# Anyone having problems getting to the forums???!!!



## SweetNic_JA (Dec 14, 2004)

I can't get on the board AT ALL when I'm at work and I can barely get on when I'm at home? What's going on? I didn't change anything w/ my computer so I'm guess the servers that this board is hosted on is giving trouble.

Is anyone else having a hard time? I'm guessing that's the case b/c I haven't been on this whole weekend and there are only 100 new posts on the OT board.


----------



## Falon (Dec 14, 2004)

This is the first time I have been able to get on all day. I can't get on at work at all. It was torture.


----------



## dimopoulos (Dec 14, 2004)

Related topic: here


----------



## SweetNic_JA (Dec 14, 2004)

great thanx. Is the transition complete at this point? Are we still at risk for experiencing the 105 second load times?


----------



## buffalosoldier (Dec 14, 2004)

me too !


----------



## dimopoulos (Dec 14, 2004)

[ QUOTE ]
*SweetNic_JA said:*
great thanx. Is the transition complete at this point? Are we still at risk for experiencing the 105 second load times? 

[/ QUOTE ]
No I don't think so. I have taken out the ads server and will keep it down for a couple of days until I get more statistics and monitor the site so that we don't get peaks and if we do we are prepared for it. So far the statistics that I have collected show an average of 3 seconds for the main page to load which is acceptable. The server has been below 2% utilization for a couple hours now - instead of nearly 60% earlier which points that the issue has been resolved.
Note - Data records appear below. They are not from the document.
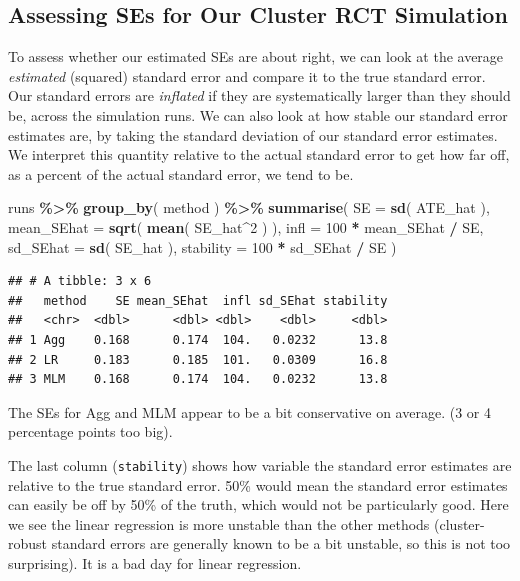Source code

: \documentclass[
]{book}
\newenvironment{Shaded}{\begin{snugshade}}{\end{snugshade}}
\newcommand{\AttributeTok}[1]{\textcolor[rgb]{0.13,0.29,0.53}{#1}}
\newcommand{\DecValTok}[1]{\textcolor[rgb]{0.00,0.00,0.81}{#1}}
\newcommand{\FunctionTok}[1]{\textcolor[rgb]{0.13,0.29,0.53}{\textbf{#1}}}
\newcommand{\NormalTok}[1]{#1}
\newcommand{\SpecialCharTok}[1]{\textcolor[rgb]{0.81,0.36,0.00}{\textbf{#1}}}
\begin{document}
\subsection{Assessing SEs for Our Cluster RCT Simulation}\label{assessing-ses-for-our-cluster-rct-simulation}

To assess whether our estimated SEs are about right, we can look at the average \emph{estimated} (squared) standard error and compare it to the true standard error.
Our standard errors are \emph{inflated} if they are systematically larger than they should be, across the simulation runs.
We can also look at how stable our standard error estimates are, by taking the standard deviation of our standard error estimates.
We interpret this quantity relative to the actual standard error to get how far off, as a percent of the actual standard error, we tend to be.

\begin{Shaded}
\begin{Highlighting}[]
\NormalTok{runs }\SpecialCharTok{\%\textgreater{}\%}  \FunctionTok{group\_by}\NormalTok{( method ) }\SpecialCharTok{\%\textgreater{}\%}
  \FunctionTok{summarise}\NormalTok{( }
    \AttributeTok{SE =} \FunctionTok{sd}\NormalTok{( ATE\_hat ),}
    \AttributeTok{mean\_SEhat =} \FunctionTok{sqrt}\NormalTok{( }\FunctionTok{mean}\NormalTok{( SE\_hat}\SpecialCharTok{\^{}}\DecValTok{2}\NormalTok{ ) ),}
    \AttributeTok{infl =} \DecValTok{100} \SpecialCharTok{*}\NormalTok{ mean\_SEhat }\SpecialCharTok{/}\NormalTok{ SE,}
    \AttributeTok{sd\_SEhat =} \FunctionTok{sd}\NormalTok{( SE\_hat ),}
    \AttributeTok{stability =} \DecValTok{100} \SpecialCharTok{*}\NormalTok{ sd\_SEhat }\SpecialCharTok{/}\NormalTok{ SE )}
\end{Highlighting}
\end{Shaded}

\begin{verbatim}
## # A tibble: 3 x 6
##   method    SE mean_SEhat  infl sd_SEhat stability
##   <chr>  <dbl>      <dbl> <dbl>    <dbl>     <dbl>
## 1 Agg    0.168      0.174  104.   0.0232      13.8
## 2 LR     0.183      0.185  101.   0.0309      16.8
## 3 MLM    0.168      0.174  104.   0.0232      13.8
\end{verbatim}

The SEs for Agg and MLM appear to be a bit conservative on average. (3 or 4 percentage points too big).

The last column (\texttt{stability}) shows how variable the standard error estimates are relative to the true standard error.
50\% would mean the standard error estimates can easily be off by 50\% of the truth, which would not be particularly good.
Here we see the linear regression is more unstable than the other methods (cluster-robust standard errors are generally known to be a bit unstable, so this is not too surprising).
It is a bad day for linear regression.
\end{document}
If I find something that is alarming I will let you all know.


----------



## JuJuBoo (Dec 14, 2004)

I deleted (expired) my cookies, and then I was able to log on. But earlier, I was a hot mess without my forum. /images/graemlins/frown.gif


----------



## dimopoulos (Dec 14, 2004)

Another link you might want to try out in the future which works whether you are logged in or out is this one My Cookies which will expire all the cookies set by this board.


----------



## nurseN98 (Dec 15, 2004)

Thank da LORD! /images/graemlins/clap.gif

I was about to start seizing from withdrawel..... /images/graemlins/laugh.gif


----------



## MizAvalon (Dec 15, 2004)

Glad I'm not the only one. I've been going crazy for almost 2 days!


----------



## LEOLADYSW (Dec 15, 2004)

Thanks Nikos.  I appreciate everything you are doing,and I apologize for anything I did to slow your good work.


----------



## jainygirl (Dec 15, 2004)

[ QUOTE ]
*MizAvalon said:*
Glad I'm not the only one. I've been going crazy for almost 2 days! 

[/ QUOTE ]

I know, me too... i was about to take up knitting again /images/graemlins/look.gif 

Thanks for the info Nikos /images/graemlins/smile.gif -- jainygirl


----------



## sillygurl18 (Dec 15, 2004)

Yep I just now got on and saw this thread.


----------



## Honey01 (Dec 15, 2004)

Yay, I'm on!. I have not been able to get on at work or home for the last two days. I've tried deleting cookies, files, checking my security (a whole bunch of stuff I knew nothing about)! Whoo hoo. I hope I don't jinx myself. I missed you guys.


----------



## Honey01 (Dec 15, 2004)

Thanks Nikos for all your hard work as always. I really did not know the things you detailed (I really barely can turn the computer on and off, ask anyone!)  and will keep it mind for future reference.


----------



## SouthernGirl (Dec 15, 2004)

I've been having trouble too /images/graemlins/frown.gif


----------



## BAILEYSCREAM (Dec 16, 2004)

Yep, me too.  For 2-3 days now I had been unable to access the site at all /images/graemlins/wallbash.gif.....I especially missed the games arcade!


----------